Text Summarization in Python Part 1

Introduction

Text summarization is crucial in managing information overload by generating a concise version from extensive textual content. Text summarization can be a very important tool in today's era of information overload, where we are surrounded by information everywhere. There are generally two ways of summarization: extractive and abstractive. In this two-part article, we will look at implementing both of these techniques in Python.

Extractive Summarization

Extractive summarization is an approach of summarization which involves extracting important sentences from a large form of text, generally based on the frequency of relevant words in the sentence. In extractive summary, new sentences are not generated; rather, the most important sentence or phrases are used to create the summary, shortening the actual length of the summary.

Tokenization

Now, let’s dive into our summarization code. Initially, we first create tokens from long-form content to summarize a text. Tokenization is just splitting down of texts into smaller pieces called “tokens”. For instance:

Sentence: “Today, I will learn text summarization techniques in Python”.

Tokenization:

“Today”
","
“I”
“will”
“learn”
“text”
“summarization”
“techniques”
“in”
“Python”
“.”

While a basic .split() could be used, we will be using spaCy lib for a more efficient tokenization. For instance, “you’re” does not contain white space but should be split into two tokens, “you” and “‘’re”. The lib will also handle commas, periods, hyphens, or quotes for us.

Firstly, we will create a virtual environment which lets us have a separate stable, reproducible and portable environment.

pip install virtualenv
virutalenv env
source env/bin/activate

Now, let’s install spaCy.

pip install -U pip setuptools wheel
pip install -U spaCy
python -m spacy download en_core_web_sm

With the stage set, let's write our summarization code:

import spacy

def summarize(text):
  nlp = spacy.load("en_core_web_sm")
  document = nlp(text)

Initializing a spaCy language model ("en_core_web_sm") and processing a given text.

Counting Word Frequencies

Next, our summary process is to tally word frequencies in our document. We're basing our work on the assumption that relevant words will often appear.

word_frequencies = {}
for token in document:
  if token.text.lower() not in word_frequencies.keys():
    word_frequencies[token.text] = 1
  else:
    word_frequencies[token.text] += 1

Calculating word frequencies in a document.

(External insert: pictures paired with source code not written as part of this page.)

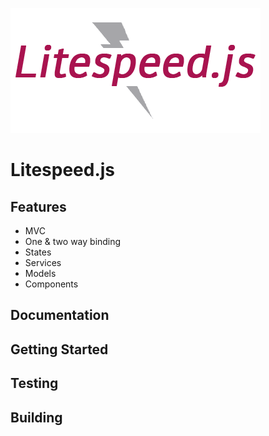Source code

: ![Litespeed.js Logo](img/litespeed.png "Litespeed.js Logo")

# Litespeed.js

## Features

* MVC
* One & two way binding
* States
* Services
* Models
* Components

## Documentation

## Getting Started

## Testing

## Building
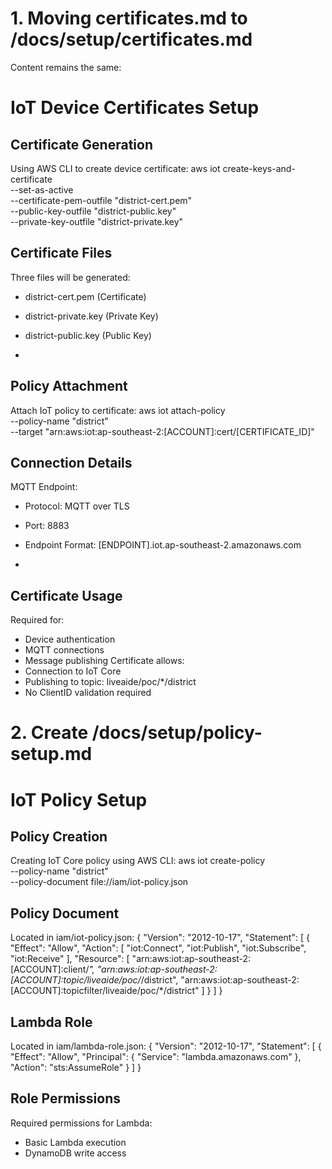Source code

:# 1. Moving certificates.md to /docs/setup/certificates.md


Content remains the same:
# IoT Device Certificates Setup


## Certificate Generation
Using AWS CLI to create device certificate:
aws iot create-keys-and-certificate \
    --set-as-active \
    --certificate-pem-outfile "district-cert.pem" \
    --public-key-outfile "district-public.key" \
    --private-key-outfile "district-private.key"

    
## Certificate Files
Three files will be generated:
- district-cert.pem (Certificate)
- district-private.key (Private Key)
- district-public.key (Public Key)

- 
## Policy Attachment
Attach IoT policy to certificate:
aws iot attach-policy \
    --policy-name "district" \
    --target "arn:aws:iot:ap-southeast-2:[ACCOUNT]:cert/[CERTIFICATE_ID]"

    
## Connection Details
MQTT Endpoint:
- Protocol: MQTT over TLS
- Port: 8883
- Endpoint Format: [ENDPOINT].iot.ap-southeast-2.amazonaws.com

- 
## Certificate Usage
Required for:
- Device authentication
- MQTT connections
- Message publishing
Certificate allows:
- Connection to IoT Core
- Publishing to topic: liveaide/poc/*/district
- No ClientID validation required

# 2. Create /docs/setup/policy-setup.md
# IoT Policy Setup
## Policy Creation
Creating IoT Core policy using AWS CLI:
aws iot create-policy \
    --policy-name "district" \
    --policy-document file://iam/iot-policy.json



    
## Policy Document
Located in iam/iot-policy.json:
{
    "Version": "2012-10-17",
    "Statement": [
        {
            "Effect": "Allow",
            "Action": [
                "iot:Connect",
                "iot:Publish",
                "iot:Subscribe",
                "iot:Receive"
            ],
            "Resource": [
                "arn:aws:iot:ap-southeast-2:[ACCOUNT]:client/*",
                "arn:aws:iot:ap-southeast-2:[ACCOUNT]:topic/liveaide/poc/*/district",
                "arn:aws:iot:ap-southeast-2:[ACCOUNT]:topicfilter/liveaide/poc/*/district"
            ]
        }
    ]
}






## Lambda Role
Located in iam/lambda-role.json:
{
    "Version": "2012-10-17",
    "Statement": [
        {
            "Effect": "Allow",
            "Principal": {
                "Service": "lambda.amazonaws.com"
            },
            "Action": "sts:AssumeRole"
        }
    ]
}




## Role Permissions
Required permissions for Lambda:
- Basic Lambda execution
- DynamoDB write access
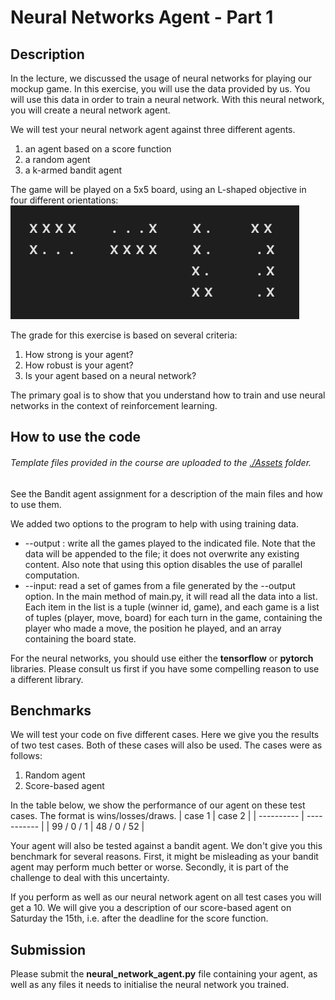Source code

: # Neural Networks Agent - Part 1

## Description
In the lecture, we discussed the usage of neural networks for playing our mockup game. In this exercise, you will use the data provided by us. You will use this data in order to train a neural network. With this neural network, you will create a neural network agent.

We will test your neural network agent against three different agents.

1. an agent based on a score function
2. a random agent
3. a k-armed bandit agent

The game will be played on a 5x5 board, using an L-shaped objective in four different orientations:
![L-shaped objectives for neural networks agent](Assets/nn1_shapes.png)

The grade for this exercise is based on several criteria:

1. How strong is your agent?
2. How robust is your agent?
3. Is your agent based on a neural network?

The primary goal is to show that you understand how to train and use neural networks in the context of reinforcement learning.

## How to use the code
###### *Template files provided in the course are uploaded to the [./Assets](./Assets) folder.*

See the Bandit agent assignment for a description of the main files and how to use them.

We added two options to the program to help with using training data.

- --output <filename>: write all the games played to the indicated file. Note that the data will be appended to the file; it does not overwrite any existing content. Also note that using this option disables the use of parallel computation.
- --input: read a set of games from a file generated by the --output option. In the main method of main.py, it will read all the data into a list. Each item in the list is a tuple (winner id, game), and each game is a list of tuples (player, move, board) for each turn in the game, containing the player who made a move, the position he played, and an array containing the board state.

For the neural networks, you should use either the **tensorflow** or **pytorch** libraries. Please consult us first if you have some compelling reason to use a different library.

## Benchmarks
We will test your code on five different cases. Here we give you the results of two test cases. Both of these cases will also be used. The cases were as follows:

1. Random agent
2. Score-based agent

In the table below, we show the performance of our agent on these test cases. The format is wins/losses/draws.
| case 1     | case 2      |
| ---------- | ----------- |
| 99 / 0 / 1 | 48 / 0 / 52 |

Your agent will also be tested against a bandit agent. We don't give you this benchmark for several reasons. First, it might be misleading as your bandit agent may perform much better or worse. Secondly, it is part of the challenge to deal with this uncertainty.

If you perform as well as our neural network agent on all test cases you will get a 10. We will give you a description of our score-based agent on Saturday the 15th, i.e. after the deadline for the score function.

## Submission
Please submit the **neural_network_agent.py** file containing your agent, as well as any files it needs to initialise the neural network you trained.
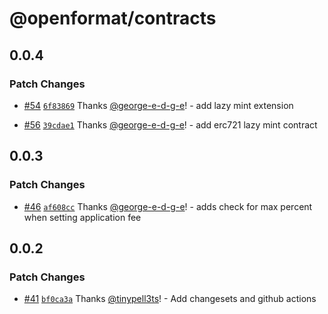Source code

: # @openformat/contracts

## 0.0.4

### Patch Changes

- [#54](https://github.com/open-format/contracts/pull/54) [`6f83869`](https://github.com/open-format/contracts/commit/6f83869fcd7fdab0f9acd3a515613f23c697ad02) Thanks [@george-e-d-g-e](https://github.com/george-e-d-g-e)! - add lazy mint extension

- [#56](https://github.com/open-format/contracts/pull/56) [`39cdae1`](https://github.com/open-format/contracts/commit/39cdae1c7ac661db0f8707d1c6594d39b9aacb42) Thanks [@george-e-d-g-e](https://github.com/george-e-d-g-e)! - add erc721 lazy mint contract

## 0.0.3

### Patch Changes

- [#46](https://github.com/open-format/contracts/pull/46) [`af608cc`](https://github.com/open-format/contracts/commit/af608cccf0fd9b8a91fbf91cea894447f0d402c5) Thanks [@george-e-d-g-e](https://github.com/george-e-d-g-e)! - adds check for max percent when setting application fee

## 0.0.2

### Patch Changes

- [#41](https://github.com/open-format/contracts/pull/41) [`bf0ca3a`](https://github.com/open-format/contracts/commit/bf0ca3a69c71cba360c67c132701dc960c2006ed) Thanks [@tinypell3ts](https://github.com/tinypell3ts)! - Add changesets and github actions
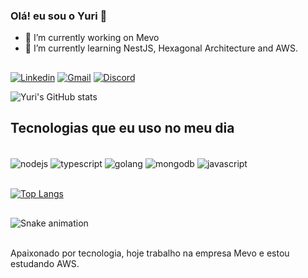 ### Olá! eu sou o Yuri 🖖

- 🔭 I’m currently working on Mevo
- 🌱 I’m currently learning NestJS, Hexagonal Architecture and AWS.

##

[![Linkedin](https://img.shields.io/badge/LinkedIn-0077B5?style=for-the-badge&logo=linkedin&logoColor=white)](https://www.linkedin.com/in/yuri-brandeliki-589a39153/)
[![Gmail](https://img.shields.io/badge/Gmail-D14836?style=for-the-badge&logo=gmail&logoColor=white)](yuri.agopian@gmail.com.br)
[![Discord](https://img.shields.io/badge/Discord-7289DA?style=for-the-badge&logo=discord&logoColor=white)](#4820)


![Yuri's GitHub stats](https://github-readme-stats.vercel.app/api?username=yuriagopian&show_icons=true&theme=aura&count_private=true)

## Tecnologias que eu uso no meu dia

<div style="display: inline_block"><br/>
 <img align="center" alt="nodejs" src="https://img.shields.io/badge/Node.js-43853D?style=for-the-badge&logo=node.js&logoColor=white">
 <img align="center" alt="typescript" src="https://img.shields.io/badge/TypeScript-007ACC?style=for-the-badge&logo=typescript&logoColor=white">
  <img align="center" alt="golang" src="https://img.shields.io/badge/Go-00ADD8?style=for-the-badge&logo=go&logoColor=white">
   <img align="center" alt="mongodb" src="https://img.shields.io/badge/MongoDB-4EA94B?style=for-the-badge&logo=mongodb&logoColor=white">
    <img align="center" alt="javascript" src="https://img.shields.io/badge/JavaScript-F7DF1E?style=for-the-badge&logo=javascript&logoColor=black">
</div><br/>

[![Top Langs](https://github-readme-stats.vercel.app/api/top-langs/?username=yuriagopian&layout=compact&theme=aura&hide=jupyter,notebook&count_private=true&exclude_repo=python-hash-imersao,iniciando_com_django,listClasses,Calcular-Pegada-de-carbono)](https://github.com/anuraghazra/github-readme-stats)

 ##
 
![Snake animation](https://github.com/yuriagopian/yuriagopian/blob/output/github-contribution-grid-snake.svg)

<br/>
Apaixonado por tecnologia, hoje trabalho na empresa Mevo e estou estudando AWS.

<!--
**yuriagopian/yuriagopian** is a ✨ _special_ ✨ repository because its `README.md` (this file) appears on your GitHub profile.

Here are some ideas to get you started:

- 🔭 I’m currently working on ...
- 🌱 I’m currently learning ...
- 👯 I’m looking to collaborate on ...
- 🤔 I’m looking for help with ...
- 💬 Ask me about ...
- 📫 How to reach me: ...
- 😄 Pronouns: ...
- ⚡ Fun fact: ...

emojis
https://emojipedia.org/
temas
https://github.com/anuraghazra/github-readme-stats
https://github.com/anuraghazra/github-readme-stats/blob/master/themes/README.md
-->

In the above code snippet, we loop through each token in the document, recording how often each one appears. This tallying is key in pointing out the most substantial words in the text.

However, it’s important to acknowledge a flaw in our logic. Stop words and punctuation, such as ‘the’ or ‘is’, might influence word frequencies. To mitigate this, we have to make sure we filter out those words.

from string import punctuation
from spacy.lang.en.stop_words import STOP_WORDS

#Extract tokens excluding stop words and punctuation
tokens = [token.text.lower() for token in doc if token.text.lower() not in STOP_WORDS and token.text.lower() not in punctuation]

#Count words
word_frequencies = {}

for word in tokens:
  if word not in word_frequencies:
    word_frequencies = 1
  else:
    word_frequencies += 1

Tokenizing, excluding stop words, and counting frequencies.

In the above code, we create a filtered list of tokens by excluding common stop words and pronunciation. This ensures that the word frequencies are recorded for meaningful text content.

Normalizing Word Frequencies

Having counted the frequencies of the words in our text, our next step involves normalizing the word frequencies. Normalization refers to the process of adjusting or scaling values to a common scale.

#Normalize word frequencies
max_frequency = max(word_frequencies.values())
for word in word_frequencies.keys():
  word_frequencies[word] /= max_frequency

Normalizing word frequencies based on maximum frequency

In the above code snippet, we determine the highest frequency among all the words and normalize each word's frequency by dividing it by the maximum frequency so that the frequencies are relative and skewed by the absolute number of occurrences.

Scoring Sentences

With our word frequencies normalized, our next task is to extract important sentences from our text. We will assign a score to each sentence based on its words. This is where our normalized frequencies make sure that the sentence_scores are not skewed.

#Extract sentences and calculate scores
sentence_scores = {}
for sentence in doc.sents:
  for word in sentence:
    if word.text.lower() in word_frequencies:
      if sentence not in sentence_scores:
        sentence_scores[sentence] = word_frequencies[word.text.lower()]
      else:
        sentence_scores[sentence] += word_frequencies[word.text.lower()]

Scoring sentences based on normalized word frequencies.

In this process, we iterate through each sentence in the document and accumulate scores based on the normalized frequencies of the words within those sentences.

Now that we’ve scored each sentence based on the word_frequencies , let's create our summary.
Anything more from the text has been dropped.